En 1973, avec l'adoption de la Charte du football
professionnel, on a voulu préserver les droits des clubs en mettant des
systèmes d'indemnisation pour les interruptions des contrats par les
joueurs. Au milieu des années 1980, des hommes d'affaires riches comme
Bernard Tapie ou Jean-Luc Lagardère prennent la direction des grands
clubs. Ils dépensent beaucoup d'argent et explosent les sommes de
transfert et les revenus des joueurs.

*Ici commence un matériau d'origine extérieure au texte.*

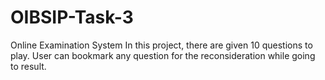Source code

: # OIBSIP-Task-3
Online Examination System
In this project, there are given 10 questions to play. User can bookmark any question for the reconsideration while going to result.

Cela était bénéfique
pour l'Olympique de Marseille de Bernard Tapie puisqu'il a fini par gagner la
Ligue des champions en 1993. Le football devient un sport business.
L'affaire Arrêt Bosman en 1995 a bouleversé le
domaine du sport car c'est une contradiction entre l'ordre juridique
étatique et l'ordre juridique du sport. En 1990, le footballeur belge du
Royal FC de Liège voit son transfert pour Dunkerque bloqué par
son club qui lui réclame des indemnités malgré que son
contrat soit terminé. D'après l'Union Européenne des
associations de Football (UEFA), ce club a le droit de réclamer ces
indemnités. Il attaque alors son club à la Cour de Justice des
Communautés Européennes qui lui donne raison sur deux
éléments : la libre circulation et le respect de la concurrence
entre les clubs.
Le droit communautaire s'applique au sport comme à
toute autre activité économique.
Le football est devenu très populaire grâce
notamment à la télévision et l'implication des sponsors
dans le financement du sport. La popularité du football est croissante,
les enjeux financiers et sportifs aussi. Les acteurs du monde sportif se
multiplient et les clubs sportifs sont confrontés à une
réalité économique exigeante. Les clubs sont passés
d'un statut associatif à des entreprises commerciales sous le statut de
société anonyme spécifique. Le club doit obtenir des
performances sportives. Il bénéficie alors du soutien de toute
une localité, du financement publique et privé. Il se dote
également d'éléments forts avec des compétences
techniques et physiques satisfaisantes et qui lui coûtent cher. Par
ailleurs, la performance sportive n'est pas garantie. Elle obéit
à la règle de la «glorieuse incertitude du sport »
puisque le résultat d'une compétition n'est pas
maîtrisable. Les clubs sportifs doivent alors se comporter comme des
entreprises en adoptant du management stratégique pour assurer leur
survie et espérer une rentabilité financière. Ils
impliquent avec eux tout un système économique pour offrir
à la fin bien plus qu'un spectacle sportif.